Activity ▸ Copy out the lines of the material that include the string "nums".

Extracted records ▸
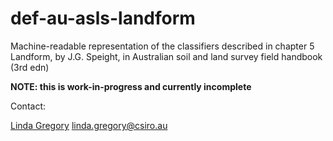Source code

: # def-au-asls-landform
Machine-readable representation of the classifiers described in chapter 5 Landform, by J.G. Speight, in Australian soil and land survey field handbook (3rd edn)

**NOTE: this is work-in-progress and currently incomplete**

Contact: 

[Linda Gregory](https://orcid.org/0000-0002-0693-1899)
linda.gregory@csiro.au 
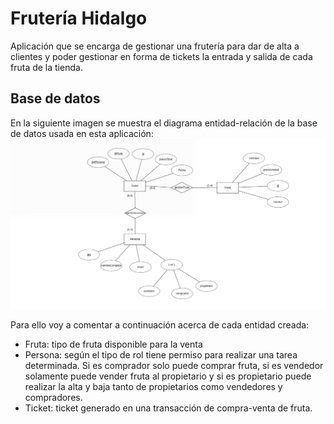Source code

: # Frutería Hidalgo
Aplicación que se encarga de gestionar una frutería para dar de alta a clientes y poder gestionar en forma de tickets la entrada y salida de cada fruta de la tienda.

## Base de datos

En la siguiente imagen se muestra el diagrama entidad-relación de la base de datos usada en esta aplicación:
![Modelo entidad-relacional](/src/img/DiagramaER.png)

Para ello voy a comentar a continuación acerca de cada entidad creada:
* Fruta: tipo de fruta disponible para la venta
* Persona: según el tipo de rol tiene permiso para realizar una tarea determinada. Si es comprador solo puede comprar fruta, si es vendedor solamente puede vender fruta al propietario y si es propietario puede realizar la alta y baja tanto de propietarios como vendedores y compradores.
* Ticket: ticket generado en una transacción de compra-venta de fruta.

* * *

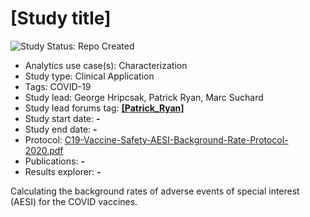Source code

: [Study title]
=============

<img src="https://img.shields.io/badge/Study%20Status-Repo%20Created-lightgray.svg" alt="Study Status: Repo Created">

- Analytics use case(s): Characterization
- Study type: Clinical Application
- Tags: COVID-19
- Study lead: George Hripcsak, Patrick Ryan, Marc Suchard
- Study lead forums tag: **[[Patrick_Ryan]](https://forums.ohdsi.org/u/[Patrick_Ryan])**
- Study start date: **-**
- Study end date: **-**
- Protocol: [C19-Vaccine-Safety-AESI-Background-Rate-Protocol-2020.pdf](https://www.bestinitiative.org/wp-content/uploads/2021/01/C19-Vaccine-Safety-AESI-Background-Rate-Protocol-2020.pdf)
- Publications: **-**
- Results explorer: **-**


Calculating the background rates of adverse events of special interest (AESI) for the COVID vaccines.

--

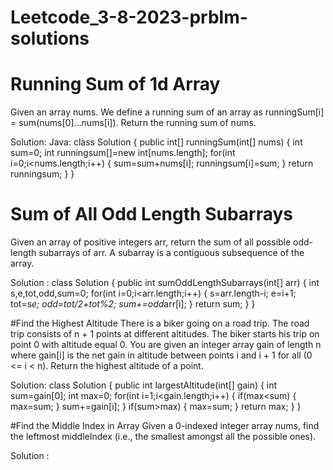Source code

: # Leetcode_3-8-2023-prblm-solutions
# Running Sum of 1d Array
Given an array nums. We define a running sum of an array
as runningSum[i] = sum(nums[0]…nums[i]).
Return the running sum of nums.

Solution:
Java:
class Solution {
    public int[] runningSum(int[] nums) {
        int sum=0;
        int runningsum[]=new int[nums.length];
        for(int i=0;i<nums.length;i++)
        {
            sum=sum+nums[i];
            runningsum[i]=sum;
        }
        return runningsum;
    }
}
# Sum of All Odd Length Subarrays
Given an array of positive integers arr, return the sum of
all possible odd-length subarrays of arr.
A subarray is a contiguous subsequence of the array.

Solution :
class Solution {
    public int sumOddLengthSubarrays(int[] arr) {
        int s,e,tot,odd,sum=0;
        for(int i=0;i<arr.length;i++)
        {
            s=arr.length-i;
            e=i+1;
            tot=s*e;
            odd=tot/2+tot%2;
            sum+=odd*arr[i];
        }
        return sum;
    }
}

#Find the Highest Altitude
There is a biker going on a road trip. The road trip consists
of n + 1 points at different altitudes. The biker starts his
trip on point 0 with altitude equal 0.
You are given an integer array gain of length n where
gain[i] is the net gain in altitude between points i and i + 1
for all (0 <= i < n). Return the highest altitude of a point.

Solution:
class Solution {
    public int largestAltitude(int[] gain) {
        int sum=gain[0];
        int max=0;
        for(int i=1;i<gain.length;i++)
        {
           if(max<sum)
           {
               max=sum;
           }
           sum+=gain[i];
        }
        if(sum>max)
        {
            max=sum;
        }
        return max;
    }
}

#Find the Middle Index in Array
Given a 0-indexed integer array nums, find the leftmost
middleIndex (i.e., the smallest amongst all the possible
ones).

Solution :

Answer to this problem ▸
Given an array nums. We define a running sum of an array
as runningSum[i] = sum(nums[0]…nums[i]).
Return the running sum of nums.
    public int[] runningSum(int[] nums) {
        int runningsum[]=new int[nums.length];
        for(int i=0;i<nums.length;i++)
            sum=sum+nums[i];
Given a 0-indexed integer array nums, find the leftmost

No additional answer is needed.